A signal processing apparatus is provided. The apparatus includes an obtaining unit configured to obtain direction sounds in respective directivity directions from audio signals picked up by a plurality of sound pickup units, and a control unit configured to control, in accordance with a frequency of the direction sounds obtained by the obtaining unit, a directivity direction count indicating the number of directivity directions corresponding to the direction sounds obtained by the obtaining unit.

Description

    BACKGROUND OF THE INVENTION
  • Field of the Invention
  • The present invention relates to a signal processing technique and, more particularly, to an audio signal processing technique.
  • Description of the Related Art
  • There is known a technique of obtaining sounds (to be referred to as “direction sounds” hereinafter) in respective directions from the audio signals of a plurality of channels recorded by a plurality of microphone elements (a microphone array). If direction sounds in all directions can be presented to the user using this technique so that they are reproduced from the respective directions, it is possible to obtain high presence as if the user were in a sound recording site.
  • Japanese Patent No. 2515101 discloses an multi-directional recording/reproducing system for obtaining direction sounds in respective directivity directions by a directional microphone array in which eight directional microphones each having a directivity of about 45° are radially arranged, and performing reproduction by eight surrounding speakers arranged at an interval of 45° in the respective directivity directions.
  • As a method of obtaining direction sounds, there is provided a method based on filtering in addition to the method using the directional microphone array. That is, it is possible to generate a direction sound in an arbitrary directivity direction by applying a directivity forming filter coefficient corresponding to a desired directivity direction to the audio signals of a plurality of channels recorded by a (nondirectional) microphone array, and adding the thus obtained values. In Japanese Patent Laid-Open No. 9-055925, 8 channel audio signals recorded by a microphone array formed by eight microphones are filtered (undergo delay control), thereby forming directivities to be equal to those of the directional microphones required by the user, and generating direction sounds the number of which is requested by the user.
  • As a method of presenting direction sounds in all directions to the user so that they are reproduced from the respective directions, there is provided a method of performing binaural audio reproduction using headphones in addition to a method of arranging speakers around the user. That is, by applying, to each direction sound, the head-related transfer functions of the right and left ears in a direction corresponding to each directivity direction, adding the thus obtained values to the right and left signals, and reproducing the resultant signals from the headphones, it is possible to obtain the same effects as those obtained when virtual speakers are arranged around the user.
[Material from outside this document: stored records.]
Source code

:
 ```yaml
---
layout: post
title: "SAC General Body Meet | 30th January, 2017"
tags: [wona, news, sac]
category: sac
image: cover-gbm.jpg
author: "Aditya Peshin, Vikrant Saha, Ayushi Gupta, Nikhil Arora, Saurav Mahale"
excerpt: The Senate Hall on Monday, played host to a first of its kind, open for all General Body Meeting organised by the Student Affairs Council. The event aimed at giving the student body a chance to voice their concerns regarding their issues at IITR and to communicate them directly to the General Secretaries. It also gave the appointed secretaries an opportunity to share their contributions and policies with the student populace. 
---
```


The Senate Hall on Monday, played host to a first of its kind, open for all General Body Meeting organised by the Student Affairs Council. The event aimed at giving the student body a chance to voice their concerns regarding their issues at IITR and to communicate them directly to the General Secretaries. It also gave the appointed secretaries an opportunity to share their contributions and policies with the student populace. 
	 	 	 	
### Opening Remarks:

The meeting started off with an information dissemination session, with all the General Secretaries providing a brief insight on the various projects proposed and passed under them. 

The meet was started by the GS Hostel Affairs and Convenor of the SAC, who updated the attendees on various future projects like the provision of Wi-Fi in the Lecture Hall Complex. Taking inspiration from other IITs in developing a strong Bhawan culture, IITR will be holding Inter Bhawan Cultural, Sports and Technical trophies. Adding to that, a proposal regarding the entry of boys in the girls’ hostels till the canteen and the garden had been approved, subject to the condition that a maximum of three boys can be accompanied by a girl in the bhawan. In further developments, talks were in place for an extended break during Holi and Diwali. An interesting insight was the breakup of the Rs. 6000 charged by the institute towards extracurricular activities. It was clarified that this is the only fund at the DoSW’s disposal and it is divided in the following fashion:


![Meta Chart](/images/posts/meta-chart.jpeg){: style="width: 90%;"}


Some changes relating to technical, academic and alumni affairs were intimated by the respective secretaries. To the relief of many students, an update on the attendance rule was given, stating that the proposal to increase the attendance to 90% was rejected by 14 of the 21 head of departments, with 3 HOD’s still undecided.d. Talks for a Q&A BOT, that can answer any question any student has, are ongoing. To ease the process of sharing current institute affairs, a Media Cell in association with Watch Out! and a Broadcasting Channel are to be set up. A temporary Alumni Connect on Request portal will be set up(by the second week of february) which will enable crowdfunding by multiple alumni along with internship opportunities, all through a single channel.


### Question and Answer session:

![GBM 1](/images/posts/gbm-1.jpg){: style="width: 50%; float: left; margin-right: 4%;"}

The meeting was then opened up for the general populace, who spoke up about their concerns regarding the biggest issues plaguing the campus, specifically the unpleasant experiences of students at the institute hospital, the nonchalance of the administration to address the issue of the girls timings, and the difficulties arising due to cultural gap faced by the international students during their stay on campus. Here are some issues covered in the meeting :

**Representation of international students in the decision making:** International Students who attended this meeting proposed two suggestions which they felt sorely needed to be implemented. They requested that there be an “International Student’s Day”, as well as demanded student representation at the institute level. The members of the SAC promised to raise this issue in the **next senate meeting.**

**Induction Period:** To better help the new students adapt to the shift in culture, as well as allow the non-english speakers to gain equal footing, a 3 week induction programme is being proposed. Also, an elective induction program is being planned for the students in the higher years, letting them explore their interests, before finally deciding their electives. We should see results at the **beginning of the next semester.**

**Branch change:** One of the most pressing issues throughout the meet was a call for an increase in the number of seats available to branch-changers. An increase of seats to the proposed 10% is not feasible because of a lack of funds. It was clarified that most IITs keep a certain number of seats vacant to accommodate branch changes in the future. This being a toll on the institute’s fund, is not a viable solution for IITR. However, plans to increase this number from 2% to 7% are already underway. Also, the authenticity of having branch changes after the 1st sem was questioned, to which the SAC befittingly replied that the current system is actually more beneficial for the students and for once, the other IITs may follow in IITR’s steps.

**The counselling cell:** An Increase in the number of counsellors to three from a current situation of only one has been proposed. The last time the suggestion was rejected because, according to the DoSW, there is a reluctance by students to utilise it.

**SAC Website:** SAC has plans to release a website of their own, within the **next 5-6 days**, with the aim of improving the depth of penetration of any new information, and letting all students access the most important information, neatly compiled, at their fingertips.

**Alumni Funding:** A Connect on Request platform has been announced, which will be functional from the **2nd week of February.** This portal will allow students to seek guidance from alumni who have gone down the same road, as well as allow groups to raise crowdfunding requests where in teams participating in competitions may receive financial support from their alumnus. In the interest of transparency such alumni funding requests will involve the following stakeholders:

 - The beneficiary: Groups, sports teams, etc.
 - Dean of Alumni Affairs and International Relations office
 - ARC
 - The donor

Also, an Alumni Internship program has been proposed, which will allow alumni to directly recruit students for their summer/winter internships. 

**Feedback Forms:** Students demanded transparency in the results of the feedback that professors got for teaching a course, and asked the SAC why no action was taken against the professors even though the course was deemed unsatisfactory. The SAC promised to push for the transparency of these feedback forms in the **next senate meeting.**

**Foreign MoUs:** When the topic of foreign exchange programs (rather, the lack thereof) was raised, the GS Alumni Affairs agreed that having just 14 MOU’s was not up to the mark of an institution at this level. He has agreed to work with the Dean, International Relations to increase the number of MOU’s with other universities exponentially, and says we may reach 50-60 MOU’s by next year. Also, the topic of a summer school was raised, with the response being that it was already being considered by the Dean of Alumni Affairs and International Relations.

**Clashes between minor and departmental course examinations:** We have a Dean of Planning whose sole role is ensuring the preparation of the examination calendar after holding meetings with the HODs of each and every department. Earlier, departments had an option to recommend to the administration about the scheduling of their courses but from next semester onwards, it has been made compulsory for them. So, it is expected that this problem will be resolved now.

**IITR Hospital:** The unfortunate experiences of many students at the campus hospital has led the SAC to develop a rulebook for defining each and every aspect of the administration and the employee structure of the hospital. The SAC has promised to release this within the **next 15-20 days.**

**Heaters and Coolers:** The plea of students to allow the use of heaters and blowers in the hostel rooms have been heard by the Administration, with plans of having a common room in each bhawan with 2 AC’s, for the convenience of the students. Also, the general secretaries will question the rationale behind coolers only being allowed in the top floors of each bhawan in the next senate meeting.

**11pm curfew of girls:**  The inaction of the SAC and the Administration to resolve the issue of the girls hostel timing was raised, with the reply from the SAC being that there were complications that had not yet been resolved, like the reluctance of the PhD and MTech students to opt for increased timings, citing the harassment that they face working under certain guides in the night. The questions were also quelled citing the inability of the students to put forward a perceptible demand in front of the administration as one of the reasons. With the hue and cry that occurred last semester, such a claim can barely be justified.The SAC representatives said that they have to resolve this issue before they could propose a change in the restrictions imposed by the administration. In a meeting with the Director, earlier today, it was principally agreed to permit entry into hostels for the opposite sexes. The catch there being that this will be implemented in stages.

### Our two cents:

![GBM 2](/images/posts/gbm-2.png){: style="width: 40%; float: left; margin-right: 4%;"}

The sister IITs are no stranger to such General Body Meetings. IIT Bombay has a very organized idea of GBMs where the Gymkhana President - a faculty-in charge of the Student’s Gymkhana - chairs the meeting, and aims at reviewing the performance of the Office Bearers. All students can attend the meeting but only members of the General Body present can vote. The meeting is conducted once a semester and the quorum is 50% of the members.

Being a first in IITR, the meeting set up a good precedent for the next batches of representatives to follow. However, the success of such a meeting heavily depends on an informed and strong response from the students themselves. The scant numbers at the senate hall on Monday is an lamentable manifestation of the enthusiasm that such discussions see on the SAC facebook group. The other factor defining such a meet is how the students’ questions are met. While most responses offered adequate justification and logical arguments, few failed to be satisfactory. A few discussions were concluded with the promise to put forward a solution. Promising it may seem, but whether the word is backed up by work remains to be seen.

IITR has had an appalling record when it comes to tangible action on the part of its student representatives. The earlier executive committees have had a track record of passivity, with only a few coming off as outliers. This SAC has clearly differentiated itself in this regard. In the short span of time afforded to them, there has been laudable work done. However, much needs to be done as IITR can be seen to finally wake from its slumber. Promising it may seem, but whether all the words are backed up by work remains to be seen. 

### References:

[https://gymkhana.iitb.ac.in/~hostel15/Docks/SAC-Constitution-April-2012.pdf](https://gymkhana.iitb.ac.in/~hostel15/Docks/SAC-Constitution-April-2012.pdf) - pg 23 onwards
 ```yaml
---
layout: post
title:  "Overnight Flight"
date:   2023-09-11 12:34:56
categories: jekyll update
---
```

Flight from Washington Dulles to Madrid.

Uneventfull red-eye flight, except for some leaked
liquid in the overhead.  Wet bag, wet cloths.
  • In general, in either of a case in which the directional microphone array is used to obtain direction sounds and a case in which directivities are formed by filtering to obtain direction sounds, the beam pattern of a formable directivity tends to be flat in a low frequency range and sharp in a high frequency range. At this time, if, in order to perform multi-directional recording/reproduction, direction sounds in the respective directivity directions equally arranged based a predetermined directivity direction count and binaural audio reproduction is performed by headphones, the following problem arises.
  • That is, overlapping of the beam patterns of the respective directivities increases in the low frequency range, and the direction sense of a (point) sound source becomes unclear and a volume tends to be excessively high. In the high frequency range, overlapping of the beam patterns of the respective directivities decreases, and recesses are generated between the respective directivity directions in a combined beam pattern obtained by combining the respective beam patterns. Therefore, the volume balances between sound sources (for example, between musical instruments arranged in all directions) are lost, and the volume units of ambient sounds (diffused sound sources) in all directions are different in the respective directions.
  • The above-described Japanese Patent No. 2515101 and Japanese Patent Laid-Open No. 9-055925 disclose no methods of solving the problem caused by a directivity difference for each frequency.
  • SUMMARY OF THE INVENTION
  • The present invention provides, for example, a technique advantageous in clarifying the direction sense of a sound source and making the volume balances in the respective directions uniform.
  • According to one aspect of the present invention, a signal processing apparatus is provided. The apparatus includes an obtaining unit configured to obtain direction sounds in respective directivity directions from audio signals picked up by a plurality of sound pickup units, and a control unit configured to control, in accordance with a frequency of the direction sounds obtained by the obtaining unit, a directivity direction count indicating the number of directivity directions corresponding to the direction sounds obtained by the obtaining unit.
  • Further features of the present invention will become apparent from the following description of exemplary embodiments (with reference to the attached drawings).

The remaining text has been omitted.